Na escola, entre uma buzina e outra repenso na cena e volto no tempo. Sim,
muito tempo atrás, quando a nossa língua era o Latim: oficial
(nobres, clero, etc.) e vulgar (soldados, comerciantes, povo, etc.). Um falado
pela elite e outro pela população em geral. E da disseminação
e transformação de uma e morte da outra surgiu a nossa língua.
Vivemos, em nosso tempo, algo parecido e só o tempo vai trazer essas
respostas e a nova língua que virá: nem melhor ou pior, mas a
que souber transitar e for efetiva.
Mas, vejo nas ruas, escolas e em vários ambientes que a língua
também é política. Exerce preconceito e faz marginalizações
e esquecemos que a história do Lácio se repete e nada detém
a marcha da verdadeira história. Roma (Lácio) e a sua língua
dominaram boa parte do mundo e nem por isso sobreviveram... A língua
transformou-se e assim tivemos o privilégio de parte dessa herança:
última flor do Lácio, que ainda hoje encanta, canta e fascina.
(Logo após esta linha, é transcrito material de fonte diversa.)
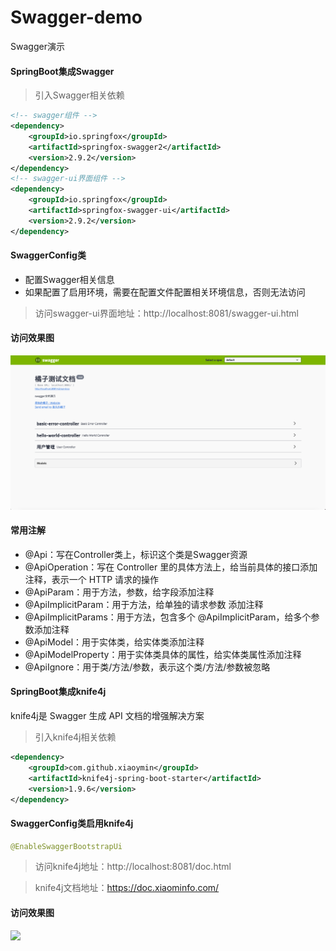 # Swagger-demo
Swagger演示

#### SpringBoot集成Swagger

> 引入Swagger相关依赖
```xml
<!-- swagger组件 -->
<dependency>
    <groupId>io.springfox</groupId>
    <artifactId>springfox-swagger2</artifactId>
    <version>2.9.2</version>
</dependency>
<!-- swagger-ui界面组件 -->
<dependency>
    <groupId>io.springfox</groupId>
    <artifactId>springfox-swagger-ui</artifactId>
    <version>2.9.2</version>
</dependency>
```

#### SwaggerConfig类

- 配置Swagger相关信息
- 如果配置了启用环境，需要在配置文件配置相关环境信息，否则无法访问

> 访问swagger-ui界面地址：http://localhost:8081/swagger-ui.html

#### 访问效果图

<img src="src/main/resources/image/swagger-ui演示.png">

#### 常用注解

- @Api：写在Controller类上，标识这个类是Swagger资源
- @ApiOperation：写在 Controller 里的具体方法上，给当前具体的接口添加注释，表示一个 HTTP 请求的操作
- @ApiParam：用于方法，参数，给字段添加注释
- @ApiImplicitParam：用于方法，给单独的请求参数 添加注释
- @ApiImplicitParams：用于方法，包含多个 @ApiImplicitParam，给多个参数添加注释
- @ApiModel：用于实体类，给实体类添加注释
- @ApiModelProperty：用于实体类具体的属性，给实体类属性添加注释
- @ApiIgnore：用于类/方法/参数，表示这个类/方法/参数被忽略

#### SpringBoot集成knife4j

 knife4j是 Swagger 生成 API 文档的增强解决方案
 
 > 引入knife4j相关依赖

```xml
<dependency>
    <groupId>com.github.xiaoymin</groupId>
    <artifactId>knife4j-spring-boot-starter</artifactId>
    <version>1.9.6</version>
</dependency>
```
#### SwaggerConfig类启用knife4j

```java
@EnableSwaggerBootstrapUi
```

> 访问knife4j地址：http://localhost:8081/doc.html

> knife4j文档地址：https://doc.xiaominfo.com/

#### 访问效果图

<img src="src/main/resources/image/Knife4j.jpg"> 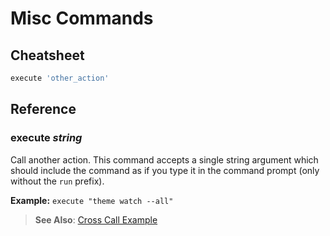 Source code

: # Misc Commands

## Cheatsheet

```ruby
execute 'other_action'
```

## Reference

### execute *string*

Call another action. This command accepts a single string argument
which should include the command as if you type it in the command 
prompt (only without the `run` prefix).

__Example:__ `execute "theme watch --all"`

> <i class='fa fa-arrow-right'></i> **See Also**: [Cross Call Example](https://github.com/DannyBen/runfile/blob/master/examples/i_crosscall/Runfile)
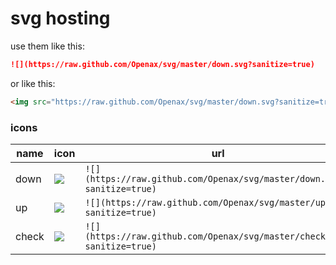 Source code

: # svg hosting

use them like this:

```markdown
![](https://raw.github.com/Openax/svg/master/down.svg?sanitize=true)
```

or like this:

```markdown
<img src="https://raw.github.com/Openax/svg/master/down.svg?sanitize=true"/>
```

### icons
name|icon|url
-|-|-
down | <img src="https://raw.github.com/Openax/svg/master/down.svg?sanitize=true"/>|`![](https://raw.github.com/Openax/svg/master/down.svg?sanitize=true)`
up|<img src="https://raw.github.com/Openax/svg/master/up.svg?sanitize=true"/>|`![](https://raw.github.com/Openax/svg/master/up.svg?sanitize=true)`
check|<img src="https://raw.github.com/Openax/svg/master/check.svg?sanitize=true"/>|`![](https://raw.github.com/Openax/svg/master/check.svg?sanitize=true)`
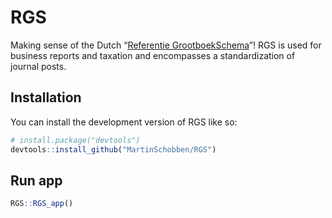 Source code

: 
<!-- README.md is generated from README.Rmd. Please edit that file -->

# RGS

<!-- badges: start -->
<!-- badges: end -->

Making sense of the Dutch “[Referentie
GrootboekSchema](https://www.referentiegrootboekschema.nl/)”! RGS is
used for business reports and taxation and encompasses a standardization
of journal posts.

## Installation

You can install the development version of RGS like so:

``` r
# install.package("devtools")
devtools::install_github("MartinSchobben/RGS")
```

## Run app

``` r
RGS::RGS_app()
```

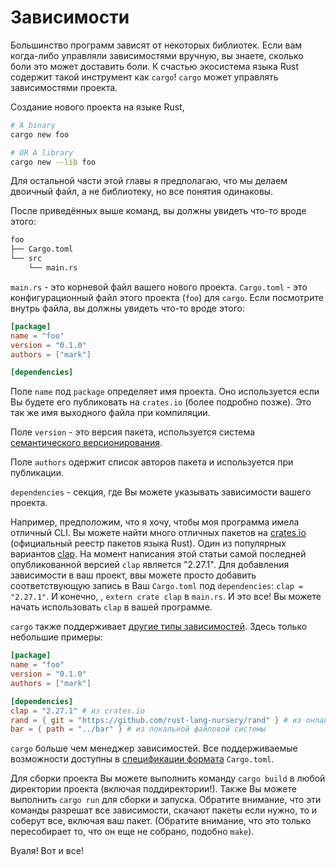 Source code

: # Зависимости

Большинство программ зависят от некоторых библиотек. Если вам когда-либо управляли
зависимостями вручную, вы знаете, сколько боли это может доставить боли.
К счастью экосистема языка Rust содержит такой инструмент как `cargo`!
`cargo` может управлять зависимостями проекта.

Создание нового проекта на языке Rust,

```sh
# A binary
cargo new foo

# OR A library
cargo new --lib foo
```

Для остальной части этой главы я предполагаю, что мы делаем двоичный файл, а не
библиотеку, но все понятия одинаковы.

После приведённых выше команд, вы должны увидеть что-то вроде этого:

```txt
foo
├── Cargo.toml
└── src
    └── main.rs
```

`main.rs` - это корневой файл вашего нового проекта.
`Cargo.toml` - это конфигурационный файл этого проекта (`foo`) для `cargo`.
Если посмотрите внутрь файла, вы должны увидеть что-то вроде этого:

```toml
[package]
name = "foo"
version = "0.1.0"
authors = ["mark"]

[dependencies]
```

Поле `name` под `package` определяет имя проекта. Оно используется
если Вы будете его публиковать на `crates.io` (более подробно позже).
Это так же имя выходного файла при компиляции.

Поле `version` - это версия пакета, используется система
[семантического версионирования](http://semver.org/).

Поле `authors` одержит список авторов пакета и используется при публикации.

`dependencies` - секция, где Вы можете указывать зависимости вашего проекта.

Например, предположим, что я хочу, чтобы моя программа имела отличный CLI.
Вы можете найти много отличных пакетов на [crates.io](https://crates.io)
(официальный реестр пакетов языка Rust). Один из популярных вариантов
[clap](https://crates.io/crates/clap). На момент написания этой статьи
самой последней опубликованной версией `clap` является "2.27.1".
Для добавления зависимости в ваш проект, ввы можете просто добавить
соответствующую запись в Ваш `Cargo.toml` под `dependencies`: `clap = "2.27.1"`.
И конечно, , `extern crate clap` в `main.rs`. И это все! Вы можете начать
использовать `clap` в вашей программе.

`cargo` также поддерживает [другие типы зависимостей][dependencies]. Здесь только
небольшие примеры:

```toml
[package]
name = "foo"
version = "0.1.0"
authors = ["mark"]

[dependencies]
clap = "2.27.1" # из crates.io
rand = { git = "https://github.com/rust-lang-nursery/rand" } # из онлайн репозитория
bar = { path = "../bar" } # из локальной файловой системы
```

`cargo` больше чем менеджер зависимостей. Все поддерживаемые возможности доступны
в [спецификации формата][manifest] `Cargo.toml`.

Для сборки проекта Вы можете выполнить команду `cargo build` в любой директории проекта
(включая поддиректории!). Также Вы можете выполнить `cargo run` для сборки и запуска.
Обратите внимание, что эти команды разрешат все зависимости, скачают пакеты
если нужно, то и соберут все, включая ваш пакет. (Обратите внимание, что это только
пересобирает то, что он еще не собрано, подобно `make`).

Вуаля! Вот и все!

[manifest]: https://doc.rust-lang.org/cargo/reference/manifest.html
[dependencies]: https://doc.rust-lang.org/cargo/reference/specifying-dependencies.html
Vivemos tempos de mudanças sociais, econômicas, políticas
e, mais do que nunca, devemos nos ater ao fato de que a verdadeira colonização
se dá pela língua, pela cultura. Sendo assim, favorecer e fomentá-las
é criar uma sociedade mais justa, humana e criativa. Trabalhar com
e não contra e, principalmente, não ressuscitar a
pureza original, pois se temos tantas belezas, foram resultado da mistura e
miscigenação, da transformação.
Não prego o desconhecimento da língua, mas a aceitação
da criatividade, da organização de pensamentos, na elaboração
de sonhos e de justiça, e a língua, como detentora de poder e
transformação, exerce um papel fundamental nisso tudo e cabe,
a cada um de nós, transformar essa realidade. Sabe por quê? Porque
há um futuro melhor para nossas crianças, jovens... Um futuro
muito além do lucro momentâneo ou mensalões, um futuro,
onde cada um possua voz e não seja necessário falar por outrem
e deixar o destino em letras anônimas que se apossaram de nós,
para benefícios próprios.
Acaba minha janela , volto para a sala de aula, onde 40 ou 50 jovens, mal
sabem porque estão ali.... Talvez eles nunca venham a saber, nem saibam
que poderiam estar na rua ou cruzamentos da vida, querem apenas o novo sinal
para irem para suas casas e jogarem os cadernos num canto e entrarem na internet
para jogar ou bater papos virtuais. São jovens, eu sei.... Mas até
quando? Serão jovens até que se descubram velhos, pois o tempo,
agora mais do que nunca, corre depressa demais. A língua, nisso tudo:
já vem enlatada, pronta para consumo.